Вот вчера мы смотрели «Старшего сына» Григория Козлова. Он во многом хорош. Но все растворилось в «милоте», она размыла конфликт. Абсолютно водевильная структура. И все болевые точки, характерные для драматурга советской эпохи, пройдены по касательной. Для артистов, героев этой пьесы, все стало милой шуткой. И какое будущее ждет этого старшего сына? Верим ли в то, что жизнь героев Вампилова станет прекрасной? Дает ли нам Вампилов повод так думать? Мне кажется, что спектакль прошел мимо проблем этой пьесы. Отношение со временем у молодого поколения осталось в самом начале спектакля. Дальше эти отношения никак не выстроились. Потому что в глазах зрителя и в глазах этих студентов Советский Союз был царством всеобщего счастья, радости, бесконечной любви друг другу.

Дмитревская Они же играют дель арте.

Руднев А хорошо ли это? Где болевые отношения с эпохой? Я просто против искусственного света и искусственного деланья из Советского Союза страны счастья и радости.

Дмитревская Володин, мне кажется, не совсем «советская пьеса», он в этом смысле мимо советского. Как сказал Вахтангов, «не отражай эпоху — и тогда ты ее отражаешь».

Руднев Эти тексты вырастают из сложной советской реальности, в этом сила этой драматургии. Они показывают тотальное неблагополучие советского человека. И распластывание этих текстов в абсолютное ложное представление об СССР для меня абсолютно недопустимо. Они лишают поколение правильного представления о реальности. Естественно для нас всех, заставших хоть кромочку советского времени, нет ничего лучше, чем советское кино, нет ничего прекраснее, милее, человечнее, веселее. И если мы проведем на улицах соцопрос, то поймем, что это главный культурный приоритет у людей. Мы разговариваем этими цитатами, мы помним эти образы, в нас впечатление, многажды повторенное бесконечными показами по телевизору, порождает этот феномен. Наше детство всегда прекрасно, это и есть радость эпохи. Но это не так. Нужно более критично относиться ко времени.

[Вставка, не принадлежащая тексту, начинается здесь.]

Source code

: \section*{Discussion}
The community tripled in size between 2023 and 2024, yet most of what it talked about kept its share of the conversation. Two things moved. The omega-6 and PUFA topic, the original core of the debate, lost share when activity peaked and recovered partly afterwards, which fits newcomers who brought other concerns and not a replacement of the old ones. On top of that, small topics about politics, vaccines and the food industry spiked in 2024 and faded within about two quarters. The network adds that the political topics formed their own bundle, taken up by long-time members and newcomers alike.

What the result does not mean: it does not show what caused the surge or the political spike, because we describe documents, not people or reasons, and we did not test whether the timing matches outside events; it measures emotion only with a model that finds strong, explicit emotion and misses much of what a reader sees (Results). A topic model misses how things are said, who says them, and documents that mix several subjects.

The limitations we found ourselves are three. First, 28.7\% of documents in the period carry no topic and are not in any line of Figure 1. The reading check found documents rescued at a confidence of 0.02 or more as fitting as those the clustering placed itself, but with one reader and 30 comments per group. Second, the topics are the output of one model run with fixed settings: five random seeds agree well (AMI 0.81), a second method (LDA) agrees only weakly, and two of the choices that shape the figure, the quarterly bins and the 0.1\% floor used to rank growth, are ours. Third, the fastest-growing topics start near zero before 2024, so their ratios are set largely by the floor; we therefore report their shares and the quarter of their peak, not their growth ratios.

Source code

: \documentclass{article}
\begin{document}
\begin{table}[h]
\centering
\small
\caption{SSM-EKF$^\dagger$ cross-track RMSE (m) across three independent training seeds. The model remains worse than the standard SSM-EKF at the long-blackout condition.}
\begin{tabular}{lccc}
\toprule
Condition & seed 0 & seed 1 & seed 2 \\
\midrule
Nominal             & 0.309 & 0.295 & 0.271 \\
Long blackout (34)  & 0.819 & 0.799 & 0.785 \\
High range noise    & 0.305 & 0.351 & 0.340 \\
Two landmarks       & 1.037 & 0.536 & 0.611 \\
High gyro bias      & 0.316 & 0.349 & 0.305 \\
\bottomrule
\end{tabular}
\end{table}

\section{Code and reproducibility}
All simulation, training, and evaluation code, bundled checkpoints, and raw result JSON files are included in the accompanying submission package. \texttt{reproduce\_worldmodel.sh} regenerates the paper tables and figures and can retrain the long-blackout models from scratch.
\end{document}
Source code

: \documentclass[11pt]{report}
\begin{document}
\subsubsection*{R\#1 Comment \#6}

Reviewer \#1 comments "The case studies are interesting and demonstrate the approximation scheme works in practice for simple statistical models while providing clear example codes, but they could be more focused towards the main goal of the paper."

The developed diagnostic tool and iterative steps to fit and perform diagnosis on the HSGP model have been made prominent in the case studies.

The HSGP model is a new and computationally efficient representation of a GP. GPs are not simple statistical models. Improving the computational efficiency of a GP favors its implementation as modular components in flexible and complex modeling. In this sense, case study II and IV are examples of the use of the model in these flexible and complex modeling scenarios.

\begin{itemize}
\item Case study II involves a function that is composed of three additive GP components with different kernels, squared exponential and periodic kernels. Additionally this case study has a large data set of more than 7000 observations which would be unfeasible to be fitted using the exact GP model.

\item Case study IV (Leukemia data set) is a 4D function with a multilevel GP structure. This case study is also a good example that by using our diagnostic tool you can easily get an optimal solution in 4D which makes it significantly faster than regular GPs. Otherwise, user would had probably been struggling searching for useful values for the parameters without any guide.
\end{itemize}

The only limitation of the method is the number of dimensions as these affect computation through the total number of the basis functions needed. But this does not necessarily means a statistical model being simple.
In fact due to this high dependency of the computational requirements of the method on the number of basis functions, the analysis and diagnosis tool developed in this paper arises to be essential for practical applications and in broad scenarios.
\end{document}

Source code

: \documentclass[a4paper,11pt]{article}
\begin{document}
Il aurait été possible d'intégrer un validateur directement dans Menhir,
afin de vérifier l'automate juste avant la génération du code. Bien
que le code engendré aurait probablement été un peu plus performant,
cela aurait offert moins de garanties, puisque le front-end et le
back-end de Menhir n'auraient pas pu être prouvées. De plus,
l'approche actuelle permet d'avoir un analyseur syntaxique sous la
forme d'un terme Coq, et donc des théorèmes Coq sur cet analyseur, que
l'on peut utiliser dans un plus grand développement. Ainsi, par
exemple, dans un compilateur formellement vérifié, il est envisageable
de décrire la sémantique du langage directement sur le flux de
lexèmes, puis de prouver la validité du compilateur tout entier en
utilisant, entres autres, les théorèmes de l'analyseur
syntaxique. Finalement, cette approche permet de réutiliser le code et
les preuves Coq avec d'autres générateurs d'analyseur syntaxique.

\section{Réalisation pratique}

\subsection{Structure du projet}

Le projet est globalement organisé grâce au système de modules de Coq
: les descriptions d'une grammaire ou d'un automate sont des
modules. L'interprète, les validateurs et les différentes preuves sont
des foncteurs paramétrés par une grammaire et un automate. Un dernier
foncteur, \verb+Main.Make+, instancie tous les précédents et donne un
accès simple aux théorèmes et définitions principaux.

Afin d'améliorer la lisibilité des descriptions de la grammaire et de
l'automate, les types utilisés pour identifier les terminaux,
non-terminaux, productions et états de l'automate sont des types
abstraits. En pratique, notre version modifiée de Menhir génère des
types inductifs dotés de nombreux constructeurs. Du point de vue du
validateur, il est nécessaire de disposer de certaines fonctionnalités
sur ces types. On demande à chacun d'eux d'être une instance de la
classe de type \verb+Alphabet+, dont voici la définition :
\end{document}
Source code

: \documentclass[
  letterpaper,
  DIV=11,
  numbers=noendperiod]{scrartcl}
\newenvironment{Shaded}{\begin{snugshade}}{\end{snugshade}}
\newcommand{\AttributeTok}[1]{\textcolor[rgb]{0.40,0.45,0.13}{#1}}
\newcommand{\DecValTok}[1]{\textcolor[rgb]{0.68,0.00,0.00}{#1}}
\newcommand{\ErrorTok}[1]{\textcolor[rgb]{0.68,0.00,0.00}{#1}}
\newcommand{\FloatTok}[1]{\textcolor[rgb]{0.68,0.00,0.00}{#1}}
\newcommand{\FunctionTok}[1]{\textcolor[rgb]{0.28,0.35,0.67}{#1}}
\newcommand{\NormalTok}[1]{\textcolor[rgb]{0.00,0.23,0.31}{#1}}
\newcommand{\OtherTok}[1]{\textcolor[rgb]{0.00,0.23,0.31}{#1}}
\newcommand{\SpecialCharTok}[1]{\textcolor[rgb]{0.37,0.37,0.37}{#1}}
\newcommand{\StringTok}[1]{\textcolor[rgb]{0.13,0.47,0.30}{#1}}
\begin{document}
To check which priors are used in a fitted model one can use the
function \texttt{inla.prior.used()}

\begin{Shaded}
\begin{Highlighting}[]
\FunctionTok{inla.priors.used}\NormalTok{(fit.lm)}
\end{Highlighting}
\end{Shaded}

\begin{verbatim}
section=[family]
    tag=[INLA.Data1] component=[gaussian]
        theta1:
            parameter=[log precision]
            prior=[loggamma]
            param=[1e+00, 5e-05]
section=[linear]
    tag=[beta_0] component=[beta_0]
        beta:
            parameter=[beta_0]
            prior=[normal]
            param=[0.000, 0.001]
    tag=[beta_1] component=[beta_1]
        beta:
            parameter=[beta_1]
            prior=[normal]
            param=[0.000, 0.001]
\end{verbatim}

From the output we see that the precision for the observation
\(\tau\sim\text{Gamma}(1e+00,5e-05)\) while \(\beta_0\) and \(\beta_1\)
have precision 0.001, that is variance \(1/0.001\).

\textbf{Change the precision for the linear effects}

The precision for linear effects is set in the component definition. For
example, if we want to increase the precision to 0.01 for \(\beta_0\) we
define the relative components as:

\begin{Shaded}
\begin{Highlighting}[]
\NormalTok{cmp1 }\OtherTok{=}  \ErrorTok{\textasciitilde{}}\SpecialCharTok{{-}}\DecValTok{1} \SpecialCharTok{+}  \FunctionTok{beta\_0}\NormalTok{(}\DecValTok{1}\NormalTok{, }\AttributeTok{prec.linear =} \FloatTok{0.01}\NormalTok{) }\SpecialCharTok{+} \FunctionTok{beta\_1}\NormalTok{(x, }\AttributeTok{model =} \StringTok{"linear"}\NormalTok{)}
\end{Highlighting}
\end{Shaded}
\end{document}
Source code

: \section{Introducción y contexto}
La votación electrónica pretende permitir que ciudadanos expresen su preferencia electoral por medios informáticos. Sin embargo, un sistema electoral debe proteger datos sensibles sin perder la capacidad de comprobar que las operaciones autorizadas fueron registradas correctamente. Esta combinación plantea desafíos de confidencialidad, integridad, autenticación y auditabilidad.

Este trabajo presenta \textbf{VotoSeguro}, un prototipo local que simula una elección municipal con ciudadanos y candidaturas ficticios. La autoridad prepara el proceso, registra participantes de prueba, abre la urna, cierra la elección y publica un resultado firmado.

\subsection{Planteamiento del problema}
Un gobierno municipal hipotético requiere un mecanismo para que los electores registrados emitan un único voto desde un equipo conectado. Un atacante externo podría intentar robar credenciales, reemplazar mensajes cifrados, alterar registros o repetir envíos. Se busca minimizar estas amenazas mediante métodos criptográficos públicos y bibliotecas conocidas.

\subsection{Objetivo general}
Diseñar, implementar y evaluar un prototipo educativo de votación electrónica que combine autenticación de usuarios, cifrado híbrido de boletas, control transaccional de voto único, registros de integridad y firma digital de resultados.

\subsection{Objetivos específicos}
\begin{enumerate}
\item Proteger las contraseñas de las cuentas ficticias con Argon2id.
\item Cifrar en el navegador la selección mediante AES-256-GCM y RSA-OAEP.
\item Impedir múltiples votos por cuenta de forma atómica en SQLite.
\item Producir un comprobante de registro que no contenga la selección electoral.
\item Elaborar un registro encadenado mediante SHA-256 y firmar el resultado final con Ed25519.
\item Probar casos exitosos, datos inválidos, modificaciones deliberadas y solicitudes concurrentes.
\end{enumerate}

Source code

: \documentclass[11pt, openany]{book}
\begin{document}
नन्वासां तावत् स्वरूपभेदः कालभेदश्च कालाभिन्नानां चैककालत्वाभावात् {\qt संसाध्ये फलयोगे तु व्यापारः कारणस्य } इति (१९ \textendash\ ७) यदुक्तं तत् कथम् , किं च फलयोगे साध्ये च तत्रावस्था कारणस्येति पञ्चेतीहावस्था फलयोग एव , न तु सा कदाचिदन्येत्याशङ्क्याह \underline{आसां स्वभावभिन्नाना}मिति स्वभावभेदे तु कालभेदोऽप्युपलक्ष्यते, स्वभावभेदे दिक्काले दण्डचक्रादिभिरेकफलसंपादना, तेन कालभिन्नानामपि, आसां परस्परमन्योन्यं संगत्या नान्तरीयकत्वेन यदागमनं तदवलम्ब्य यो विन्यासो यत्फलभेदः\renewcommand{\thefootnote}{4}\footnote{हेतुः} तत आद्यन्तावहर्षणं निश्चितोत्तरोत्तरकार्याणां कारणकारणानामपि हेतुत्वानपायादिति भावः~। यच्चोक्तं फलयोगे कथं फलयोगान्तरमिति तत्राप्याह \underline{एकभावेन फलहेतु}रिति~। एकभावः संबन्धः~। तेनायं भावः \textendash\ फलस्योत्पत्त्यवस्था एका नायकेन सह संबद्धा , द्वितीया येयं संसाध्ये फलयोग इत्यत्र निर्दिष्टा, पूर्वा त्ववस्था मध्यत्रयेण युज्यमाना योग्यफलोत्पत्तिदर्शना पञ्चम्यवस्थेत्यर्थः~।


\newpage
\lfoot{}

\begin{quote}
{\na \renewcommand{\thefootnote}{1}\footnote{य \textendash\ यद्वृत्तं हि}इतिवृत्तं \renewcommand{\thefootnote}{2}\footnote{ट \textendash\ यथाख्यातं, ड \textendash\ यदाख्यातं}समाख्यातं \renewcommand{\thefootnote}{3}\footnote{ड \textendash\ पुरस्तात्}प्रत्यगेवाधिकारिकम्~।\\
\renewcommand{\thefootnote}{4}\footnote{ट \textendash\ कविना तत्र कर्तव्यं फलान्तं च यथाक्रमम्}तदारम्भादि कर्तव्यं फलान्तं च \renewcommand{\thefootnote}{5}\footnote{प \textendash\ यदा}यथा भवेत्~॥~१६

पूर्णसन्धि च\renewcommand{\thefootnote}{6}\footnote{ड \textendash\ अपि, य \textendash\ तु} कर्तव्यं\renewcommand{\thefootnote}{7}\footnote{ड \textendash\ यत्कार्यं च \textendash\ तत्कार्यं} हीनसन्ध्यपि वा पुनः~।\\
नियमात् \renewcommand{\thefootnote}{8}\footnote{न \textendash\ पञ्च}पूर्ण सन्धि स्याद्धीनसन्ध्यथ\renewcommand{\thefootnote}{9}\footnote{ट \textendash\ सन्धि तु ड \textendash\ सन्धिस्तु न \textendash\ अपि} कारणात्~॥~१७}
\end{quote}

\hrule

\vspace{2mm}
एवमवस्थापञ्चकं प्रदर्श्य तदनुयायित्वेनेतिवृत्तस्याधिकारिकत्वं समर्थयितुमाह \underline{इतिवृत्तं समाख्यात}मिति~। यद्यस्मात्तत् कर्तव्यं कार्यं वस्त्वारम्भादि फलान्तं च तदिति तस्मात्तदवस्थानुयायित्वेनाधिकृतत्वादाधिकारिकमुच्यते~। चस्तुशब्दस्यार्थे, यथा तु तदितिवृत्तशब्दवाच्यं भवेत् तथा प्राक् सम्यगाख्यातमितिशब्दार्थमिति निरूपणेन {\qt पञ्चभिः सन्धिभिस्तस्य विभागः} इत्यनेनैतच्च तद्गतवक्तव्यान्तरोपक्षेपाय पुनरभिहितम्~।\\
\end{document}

Алексей Киселев, студент ГИТИСа Особенностью пьес Володина я бы назвал их театральность. То есть это пьесы для театра, а не для читок. Сейчас стихия театра пропадает, это легко заметить на примере новых пьес. Во главе угла стоит пьеса, и театральный свет используют только потому, что он есть, а декорации потому, что так принято, и театр нужен только потому, что так получилось. А хотелось бы, чтобы театр воплощал собственно театральные идеи. И в пьесах Володина есть именно то, что можно использовать как инструмент театра, а не просто текст. Это целая тема — театральность драматургии Володина.

Дмитревская Почему обращаются к Володину? Его пресловутая советскость — это очень четкие нравственные ценности. И поскольку сейчас мир расшатан, «добро есть зло, а зло добро» и говорить, что «добро есть добро», уже не модно, а модная амбивалентность добра и зла — игрушка в руках режиссеров, то к Володину обращаются еще и затем, чтобы почувствовать какую-то почву. Потому что не может Тамара не любить Ильина и не может Ильин быть подонком. Не может Дульсинея превратиться обратно в Альдонсу. Когда наш театр, как Лиза Бричкина, перебирается через болото, то должна хотя бы одна нога упираться в почву. Володин — лучшее из того, что Павел называет советскостью, а на самом деле надо назвать антисоветскостью, — это и есть система координат: он дает возможность за что-то ухватиться, постоять и дальше пойти.